| WHAT YOU SHOULD DO |
Give the entries again exactly; drop the pictures.

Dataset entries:
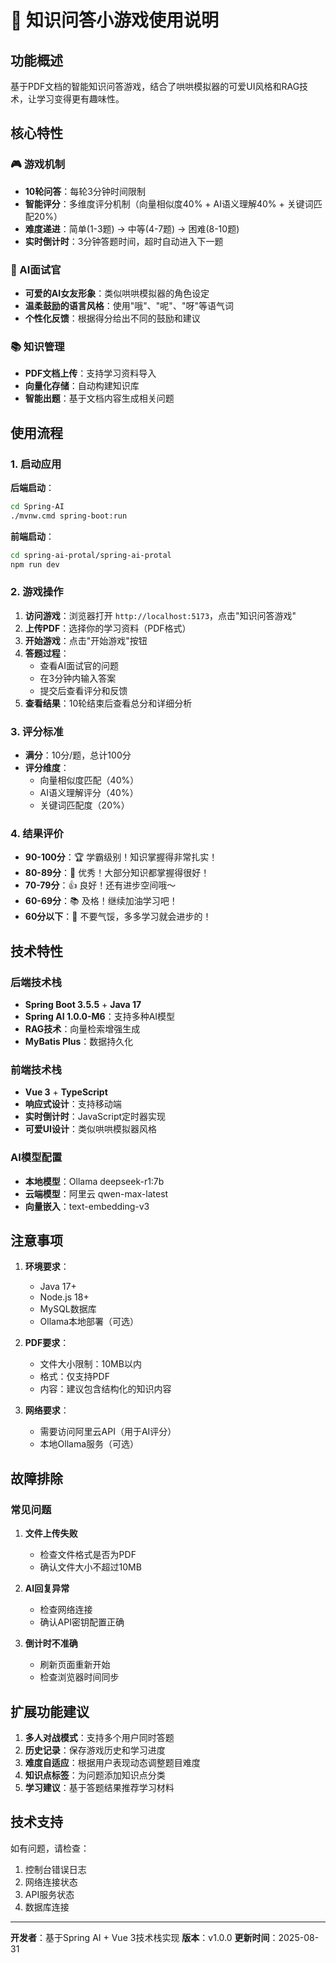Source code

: # 🎯 知识问答小游戏使用说明

## 功能概述

基于PDF文档的智能知识问答游戏，结合了哄哄模拟器的可爱UI风格和RAG技术，让学习变得更有趣味性。

## 核心特性

### 🎮 游戏机制
- **10轮问答**：每轮3分钟时间限制
- **智能评分**：多维度评分机制（向量相似度40% + AI语义理解40% + 关键词匹配20%）
- **难度递进**：简单(1-3题) → 中等(4-7题) → 困难(8-10题)
- **实时倒计时**：3分钟答题时间，超时自动进入下一题

### 🤖 AI面试官
- **可爱的AI女友形象**：类似哄哄模拟器的角色设定
- **温柔鼓励的语言风格**：使用"哦"、"呢"、"呀"等语气词
- **个性化反馈**：根据得分给出不同的鼓励和建议

### 📚 知识管理
- **PDF文档上传**：支持学习资料导入
- **向量化存储**：自动构建知识库
- **智能出题**：基于文档内容生成相关问题

## 使用流程

### 1. 启动应用

**后端启动**：
```bash
cd Spring-AI
./mvnw.cmd spring-boot:run
```

**前端启动**：
```bash
cd spring-ai-protal/spring-ai-protal
npm run dev
```

### 2. 游戏操作

1. **访问游戏**：浏览器打开 `http://localhost:5173`，点击"知识问答游戏"
2. **上传PDF**：选择你的学习资料（PDF格式）
3. **开始游戏**：点击"开始游戏"按钮
4. **答题过程**：
   - 查看AI面试官的问题
   - 在3分钟内输入答案
   - 提交后查看评分和反馈
5. **查看结果**：10轮结束后查看总分和详细分析

### 3. 评分标准

- **满分**：10分/题，总计100分
- **评分维度**：
  - 向量相似度匹配（40%）
  - AI语义理解评分（40%）
  - 关键词匹配度（20%）

### 4. 结果评价

- **90-100分**：🏆 学霸级别！知识掌握得非常扎实！
- **80-89分**：🌟 优秀！大部分知识都掌握得很好！
- **70-79分**：👍 良好！还有进步空间哦～
- **60-69分**：📚 及格！继续加油学习吧！
- **60分以下**：💪 不要气馁，多多学习就会进步的！

## 技术特性

### 后端技术栈
- **Spring Boot 3.5.5** + **Java 17**
- **Spring AI 1.0.0-M6**：支持多种AI模型
- **RAG技术**：向量检索增强生成
- **MyBatis Plus**：数据持久化

### 前端技术栈
- **Vue 3** + **TypeScript**
- **响应式设计**：支持移动端
- **实时倒计时**：JavaScript定时器实现
- **可爱UI设计**：类似哄哄模拟器风格

### AI模型配置
- **本地模型**：Ollama deepseek-r1:7b
- **云端模型**：阿里云 qwen-max-latest
- **向量嵌入**：text-embedding-v3

## 注意事项

1. **环境要求**：
   - Java 17+
   - Node.js 18+
   - MySQL数据库
   - Ollama本地部署（可选）

2. **PDF要求**：
   - 文件大小限制：10MB以内
   - 格式：仅支持PDF
   - 内容：建议包含结构化的知识内容

3. **网络要求**：
   - 需要访问阿里云API（用于AI评分）
   - 本地Ollama服务（可选）

## 故障排除

### 常见问题

1. **文件上传失败**
   - 检查文件格式是否为PDF
   - 确认文件大小不超过10MB

2. **AI回复异常**
   - 检查网络连接
   - 确认API密钥配置正确

3. **倒计时不准确**
   - 刷新页面重新开始
   - 检查浏览器时间同步

## 扩展功能建议

1. **多人对战模式**：支持多个用户同时答题
2. **历史记录**：保存游戏历史和学习进度
3. **难度自适应**：根据用户表现动态调整题目难度
4. **知识点标签**：为问题添加知识点分类
5. **学习建议**：基于答题结果推荐学习材料

## 技术支持

如有问题，请检查：
1. 控制台错误日志
2. 网络连接状态
3. API服务状态
4. 数据库连接

---
**开发者**：基于Spring AI + Vue 3技术栈实现
**版本**：v1.0.0
**更新时间**：2025-08-31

| EXERCISE RESULT |
Source code

: # 🎯 知识问答小游戏使用说明

## 功能概述

基于PDF文档的智能知识问答游戏，结合了哄哄模拟器的可爱UI风格和RAG技术，让学习变得更有趣味性。

## 核心特性

### 🎮 游戏机制
- **10轮问答**：每轮3分钟时间限制
- **智能评分**：多维度评分机制（向量相似度40% + AI语义理解40% + 关键词匹配20%）
- **难度递进**：简单(1-3题) → 中等(4-7题) → 困难(8-10题)
- **实时倒计时**：3分钟答题时间，超时自动进入下一题

### 🤖 AI面试官
- **可爱的AI女友形象**：类似哄哄模拟器的角色设定
- **温柔鼓励的语言风格**：使用"哦"、"呢"、"呀"等语气词
- **个性化反馈**：根据得分给出不同的鼓励和建议

### 📚 知识管理
- **PDF文档上传**：支持学习资料导入
- **向量化存储**：自动构建知识库
- **智能出题**：基于文档内容生成相关问题

## 使用流程

### 1. 启动应用

**后端启动**：
```bash
cd Spring-AI
./mvnw.cmd spring-boot:run
```

**前端启动**：
```bash
cd spring-ai-protal/spring-ai-protal
npm run dev
```

### 2. 游戏操作

1. **访问游戏**：浏览器打开 `http://localhost:5173`，点击"知识问答游戏"
2. **上传PDF**：选择你的学习资料（PDF格式）
3. **开始游戏**：点击"开始游戏"按钮
4. **答题过程**：
   - 查看AI面试官的问题
   - 在3分钟内输入答案
   - 提交后查看评分和反馈
5. **查看结果**：10轮结束后查看总分和详细分析

### 3. 评分标准

- **满分**：10分/题，总计100分
- **评分维度**：
  - 向量相似度匹配（40%）
  - AI语义理解评分（40%）
  - 关键词匹配度（20%）

### 4. 结果评价

- **90-100分**：🏆 学霸级别！知识掌握得非常扎实！
- **80-89分**：🌟 优秀！大部分知识都掌握得很好！
- **70-79分**：👍 良好！还有进步空间哦～
- **60-69分**：📚 及格！继续加油学习吧！
- **60分以下**：💪 不要气馁，多多学习就会进步的！

## 技术特性

### 后端技术栈
- **Spring Boot 3.5.5** + **Java 17**
- **Spring AI 1.0.0-M6**：支持多种AI模型
- **RAG技术**：向量检索增强生成
- **MyBatis Plus**：数据持久化

### 前端技术栈
- **Vue 3** + **TypeScript**
- **响应式设计**：支持移动端
- **实时倒计时**：JavaScript定时器实现
- **可爱UI设计**：类似哄哄模拟器风格

### AI模型配置
- **本地模型**：Ollama deepseek-r1:7b
- **云端模型**：阿里云 qwen-max-latest
- **向量嵌入**：text-embedding-v3

## 注意事项

1. **环境要求**：
   - Java 17+
   - Node.js 18+
   - MySQL数据库
   - Ollama本地部署（可选）

2. **PDF要求**：
   - 文件大小限制：10MB以内
   - 格式：仅支持PDF
   - 内容：建议包含结构化的知识内容

3. **网络要求**：
   - 需要访问阿里云API（用于AI评分）
   - 本地Ollama服务（可选）

## 故障排除

### 常见问题

1. **文件上传失败**
   - 检查文件格式是否为PDF
   - 确认文件大小不超过10MB

2. **AI回复异常**
   - 检查网络连接
   - 确认API密钥配置正确

3. **倒计时不准确**
   - 刷新页面重新开始
   - 检查浏览器时间同步

## 扩展功能建议

1. **多人对战模式**：支持多个用户同时答题
2. **历史记录**：保存游戏历史和学习进度
3. **难度自适应**：根据用户表现动态调整题目难度
4. **知识点标签**：为问题添加知识点分类
5. **学习建议**：基于答题结果推荐学习材料

## 技术支持

如有问题，请检查：
1. 控制台错误日志
2. 网络连接状态
3. API服务状态
4. 数据库连接

---
**开发者**：基于Spring AI + Vue 3技术栈实现
**版本**：v1.0.0
**更新时间**：2025-08-31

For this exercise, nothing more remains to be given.